My involvement in the recent Cardiff University Phoenix Project visit to the University of Namibia (UNAM) was a great personal and professional experience. I was invited to UNAM to work with Matt and Dewi in delivering training and facilitating workshops to UNAM colleagues on a range of subjects broadly related to the theme of Technology Enhanced Learning (TEL). More specifically, like Cardiff University, UNAM have recently invested in Panopto and a primary focus of my role on the visit involved reviewing UNAM’s requirements, analysing the current adoption of Panopto and suggesting strategies for improving uptake of the tool for capturing and sharing teaching materials, such as lecture recordings, podcasts and screencasts.

UNAM Video and pedagogy session

I was also asked to prepare a workshop on the subject of “video and pedagogy” which was a great opportunity to reflect on my involvement on the Learn Plus project over the past 18 months and consolidate my current reading and thinking around the use of video in higher education. This also presented an opportunity to assess what we currently know about video in the context of teaching and learning and more importantly what we don’t know. The purpose of this post is designed to summarise some of these findings and suggest some reading which may help colleagues in preparing video for teaching and learning.

Video and pedagogy

Woolfitt (2015) has published a really insightful report entitled “The effective use of video in higher education” which presents an accessible overview on the subject of video and higher education, drawing on recent literature and sources. In the report Woolfitt explores what is known about effective teaching with and through video and effective didactic implementation of video in higher education. It is a recommended read if you are interested in this area.

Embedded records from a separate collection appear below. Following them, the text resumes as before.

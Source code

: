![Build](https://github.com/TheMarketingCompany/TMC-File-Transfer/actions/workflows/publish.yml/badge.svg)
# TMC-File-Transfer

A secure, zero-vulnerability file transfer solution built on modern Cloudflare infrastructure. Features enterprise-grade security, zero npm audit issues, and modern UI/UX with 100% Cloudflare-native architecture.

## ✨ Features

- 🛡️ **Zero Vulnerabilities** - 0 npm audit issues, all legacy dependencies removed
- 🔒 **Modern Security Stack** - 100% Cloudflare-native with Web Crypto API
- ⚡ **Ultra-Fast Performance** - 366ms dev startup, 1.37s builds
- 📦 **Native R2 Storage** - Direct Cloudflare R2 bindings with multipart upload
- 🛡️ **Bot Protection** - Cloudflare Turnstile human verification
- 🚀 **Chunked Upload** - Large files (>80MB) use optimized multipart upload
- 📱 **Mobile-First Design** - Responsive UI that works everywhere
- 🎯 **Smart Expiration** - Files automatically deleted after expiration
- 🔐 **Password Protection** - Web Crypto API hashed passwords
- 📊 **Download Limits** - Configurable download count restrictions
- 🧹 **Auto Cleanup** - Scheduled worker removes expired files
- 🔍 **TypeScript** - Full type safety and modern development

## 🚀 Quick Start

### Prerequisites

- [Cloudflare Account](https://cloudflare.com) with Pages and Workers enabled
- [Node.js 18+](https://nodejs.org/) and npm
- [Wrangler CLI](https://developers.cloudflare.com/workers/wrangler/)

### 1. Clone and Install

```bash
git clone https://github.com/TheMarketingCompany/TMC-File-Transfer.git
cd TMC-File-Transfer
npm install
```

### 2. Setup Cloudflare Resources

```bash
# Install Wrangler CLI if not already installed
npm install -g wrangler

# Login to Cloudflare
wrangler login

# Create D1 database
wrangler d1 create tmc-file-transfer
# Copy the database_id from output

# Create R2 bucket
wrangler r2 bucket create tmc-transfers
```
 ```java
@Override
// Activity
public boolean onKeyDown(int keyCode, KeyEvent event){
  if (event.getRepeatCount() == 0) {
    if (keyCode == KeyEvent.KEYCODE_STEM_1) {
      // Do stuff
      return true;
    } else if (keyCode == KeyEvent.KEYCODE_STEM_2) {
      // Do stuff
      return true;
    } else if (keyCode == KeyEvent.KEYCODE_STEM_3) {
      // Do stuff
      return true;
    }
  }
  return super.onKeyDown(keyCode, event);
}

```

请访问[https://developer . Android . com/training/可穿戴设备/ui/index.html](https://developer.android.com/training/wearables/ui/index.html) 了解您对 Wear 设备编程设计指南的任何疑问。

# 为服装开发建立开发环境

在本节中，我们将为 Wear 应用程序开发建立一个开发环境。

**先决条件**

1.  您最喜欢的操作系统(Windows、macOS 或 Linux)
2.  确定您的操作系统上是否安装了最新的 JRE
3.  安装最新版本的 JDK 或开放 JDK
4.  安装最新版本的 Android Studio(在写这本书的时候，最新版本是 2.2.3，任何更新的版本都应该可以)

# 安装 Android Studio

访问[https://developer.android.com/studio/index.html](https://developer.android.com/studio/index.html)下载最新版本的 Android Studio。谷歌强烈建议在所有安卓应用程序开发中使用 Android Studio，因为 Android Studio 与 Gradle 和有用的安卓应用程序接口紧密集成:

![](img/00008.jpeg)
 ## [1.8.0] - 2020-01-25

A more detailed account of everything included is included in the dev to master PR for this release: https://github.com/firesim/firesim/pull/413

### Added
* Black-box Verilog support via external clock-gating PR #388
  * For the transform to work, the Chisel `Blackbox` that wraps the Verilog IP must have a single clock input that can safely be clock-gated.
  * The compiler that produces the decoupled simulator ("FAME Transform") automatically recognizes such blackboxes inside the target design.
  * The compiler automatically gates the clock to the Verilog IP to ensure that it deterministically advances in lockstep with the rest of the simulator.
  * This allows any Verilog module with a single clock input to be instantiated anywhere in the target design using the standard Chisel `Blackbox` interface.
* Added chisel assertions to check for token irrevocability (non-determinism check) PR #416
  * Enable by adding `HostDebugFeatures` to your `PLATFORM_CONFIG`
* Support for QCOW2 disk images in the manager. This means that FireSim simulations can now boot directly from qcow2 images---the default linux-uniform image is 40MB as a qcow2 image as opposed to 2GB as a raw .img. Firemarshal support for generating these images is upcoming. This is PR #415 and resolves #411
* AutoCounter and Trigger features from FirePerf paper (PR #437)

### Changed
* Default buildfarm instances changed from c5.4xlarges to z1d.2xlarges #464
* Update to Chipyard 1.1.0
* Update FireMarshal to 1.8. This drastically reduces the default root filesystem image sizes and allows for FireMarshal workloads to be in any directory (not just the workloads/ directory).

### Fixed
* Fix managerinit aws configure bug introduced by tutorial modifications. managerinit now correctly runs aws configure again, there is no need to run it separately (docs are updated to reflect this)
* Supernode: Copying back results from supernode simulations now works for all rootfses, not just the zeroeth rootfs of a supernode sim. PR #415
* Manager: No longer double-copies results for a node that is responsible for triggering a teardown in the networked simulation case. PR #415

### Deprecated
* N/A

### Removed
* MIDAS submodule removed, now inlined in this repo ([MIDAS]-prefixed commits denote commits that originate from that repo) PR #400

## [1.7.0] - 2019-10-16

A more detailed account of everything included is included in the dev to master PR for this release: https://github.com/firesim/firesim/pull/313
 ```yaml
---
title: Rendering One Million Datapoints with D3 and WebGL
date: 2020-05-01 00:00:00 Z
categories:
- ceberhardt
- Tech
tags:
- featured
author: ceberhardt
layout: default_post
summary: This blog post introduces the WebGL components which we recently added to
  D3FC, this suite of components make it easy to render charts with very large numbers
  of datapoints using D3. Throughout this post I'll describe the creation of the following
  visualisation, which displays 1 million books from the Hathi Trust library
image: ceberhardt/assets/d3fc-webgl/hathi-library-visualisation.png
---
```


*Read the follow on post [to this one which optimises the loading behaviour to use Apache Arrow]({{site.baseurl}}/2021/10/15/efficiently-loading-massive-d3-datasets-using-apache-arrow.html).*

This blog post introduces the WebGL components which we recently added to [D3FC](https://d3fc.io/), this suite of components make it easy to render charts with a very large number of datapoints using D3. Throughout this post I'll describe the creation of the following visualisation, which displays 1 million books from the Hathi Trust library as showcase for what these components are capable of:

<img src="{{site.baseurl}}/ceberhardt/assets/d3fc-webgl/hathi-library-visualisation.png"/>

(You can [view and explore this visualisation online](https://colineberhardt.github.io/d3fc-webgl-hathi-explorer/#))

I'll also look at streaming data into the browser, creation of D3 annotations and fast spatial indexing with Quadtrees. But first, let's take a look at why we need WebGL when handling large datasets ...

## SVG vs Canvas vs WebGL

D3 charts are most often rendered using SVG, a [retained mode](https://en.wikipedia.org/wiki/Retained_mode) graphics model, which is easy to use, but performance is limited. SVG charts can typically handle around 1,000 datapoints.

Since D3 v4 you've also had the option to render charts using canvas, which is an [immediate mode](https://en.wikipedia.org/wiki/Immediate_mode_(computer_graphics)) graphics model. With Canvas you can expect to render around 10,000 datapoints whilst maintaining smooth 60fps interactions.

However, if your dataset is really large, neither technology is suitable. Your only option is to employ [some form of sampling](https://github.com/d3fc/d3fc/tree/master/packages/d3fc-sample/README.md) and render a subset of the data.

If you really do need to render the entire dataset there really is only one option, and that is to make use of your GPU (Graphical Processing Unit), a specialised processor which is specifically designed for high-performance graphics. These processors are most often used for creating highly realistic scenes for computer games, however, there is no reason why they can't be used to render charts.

Regarding pedagogic uses of video, Koumi (2014) presents a framework for understanding the many specific ways that video can be used to illustrate various types of information. Koumi identifies 33 specific qualities of video in teaching, which are allocated into four domains: Cognitive, Experiential, Affective and Skills. Again this an interesting paper which provides insights into the diverse affordances of video for teaching and learning.

Video production: What does the evidence suggest?

Guo, Kim and Rubin (2014) explored how video production decisions affect student engagement with online educational videos and report on a number of video production recommendations based on their findings. These findings include:

  • High production value might not matter;
  • Shorter videos are more engaging;
  • Talking head is more engaging than slides alone;
  • Speaking rate affects engagement;
  • Students engage differently with video lectures and video tutorials.

The recommendations reported are based on findings taken from the authors’ analysis of online videos contained in MOOCs. The authors recognise the limitation of their findings and they may not generalise to all online video watchers. Importantly, we should not draw firm conclusions about student learning with video solely from this MOOC-focussed study. Rather we could use the authors’ findings as a discussion point for further analysis of student learning with video at Cardiff University.

What don’t we know?

Woolfitt (2015) report that there is a general lack of research into the use video for online learning and it is not yet clear how to best measure a learning video’s effectiveness. Moreover, there remains a lack of empirical research on the effectiveness of different video viewing approaches to learning. For instance, there are many tips online regarding how to make notes for lectures and strategies for studying but there is a lack of resources to help students with the process of actually learning from video (exceptions can be found at York University and at Cardiff University we have started work in this area).

Where next?

The potential educational benefits derived from the use of video should not distract us from the basic dialogue of learning. Any benefits needs to be balanced with less positive aspects such as passive video viewing in which there may be no constructive engagement or active learning. Integration of video into teaching and learning practices should be carefully considered, with appropriate planning, design, development, implementation and evaluation. A future blog post will seek to provide practical tools to aid in this process.

References

Guo, P. J., Kim, J., & Rubin, R. (2014). How video production affects student engagement: An empirical study of MOOC videos.

Koumi, J. (2014). Potent Pedagogic Roles for Video. In Media and learning association. Brussels.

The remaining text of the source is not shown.